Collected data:
***
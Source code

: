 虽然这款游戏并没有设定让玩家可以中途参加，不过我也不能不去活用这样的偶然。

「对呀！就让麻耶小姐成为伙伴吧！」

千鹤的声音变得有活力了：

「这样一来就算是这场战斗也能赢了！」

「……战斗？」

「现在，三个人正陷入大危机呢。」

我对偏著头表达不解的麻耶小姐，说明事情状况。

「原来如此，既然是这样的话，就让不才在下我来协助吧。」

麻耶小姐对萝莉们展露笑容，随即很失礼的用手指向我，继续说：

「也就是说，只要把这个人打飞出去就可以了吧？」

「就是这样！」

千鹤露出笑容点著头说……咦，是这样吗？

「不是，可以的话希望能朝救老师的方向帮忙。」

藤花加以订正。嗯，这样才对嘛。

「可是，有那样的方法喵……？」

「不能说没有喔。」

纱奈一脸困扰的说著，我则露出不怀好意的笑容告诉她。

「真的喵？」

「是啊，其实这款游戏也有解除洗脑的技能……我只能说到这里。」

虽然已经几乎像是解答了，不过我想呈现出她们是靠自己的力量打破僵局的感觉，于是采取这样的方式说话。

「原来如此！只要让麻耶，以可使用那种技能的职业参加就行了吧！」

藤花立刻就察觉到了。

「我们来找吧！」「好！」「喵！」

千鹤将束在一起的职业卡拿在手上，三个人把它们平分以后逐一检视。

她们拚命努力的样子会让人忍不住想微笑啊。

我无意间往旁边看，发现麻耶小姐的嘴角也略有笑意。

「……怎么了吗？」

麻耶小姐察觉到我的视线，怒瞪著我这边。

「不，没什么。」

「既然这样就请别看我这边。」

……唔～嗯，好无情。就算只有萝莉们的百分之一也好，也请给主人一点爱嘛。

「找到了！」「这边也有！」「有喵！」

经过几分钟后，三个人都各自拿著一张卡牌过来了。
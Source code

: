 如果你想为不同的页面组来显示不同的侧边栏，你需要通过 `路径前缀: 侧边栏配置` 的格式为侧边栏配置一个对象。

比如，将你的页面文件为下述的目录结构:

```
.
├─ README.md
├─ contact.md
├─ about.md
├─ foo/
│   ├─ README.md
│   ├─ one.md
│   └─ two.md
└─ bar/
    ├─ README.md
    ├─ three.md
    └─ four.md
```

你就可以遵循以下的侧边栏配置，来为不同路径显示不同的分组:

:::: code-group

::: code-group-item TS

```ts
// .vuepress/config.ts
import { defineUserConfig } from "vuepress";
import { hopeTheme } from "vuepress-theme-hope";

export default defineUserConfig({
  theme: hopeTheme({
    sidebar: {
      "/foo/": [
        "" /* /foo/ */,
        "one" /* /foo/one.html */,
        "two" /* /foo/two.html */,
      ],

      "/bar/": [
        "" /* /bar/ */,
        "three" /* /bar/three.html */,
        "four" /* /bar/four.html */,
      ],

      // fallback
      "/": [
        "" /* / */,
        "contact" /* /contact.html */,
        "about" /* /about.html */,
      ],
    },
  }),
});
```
***
§ Task prompt
Count how many lines in the data above hold the string "from", and give the number with no other words.

§ Task result
2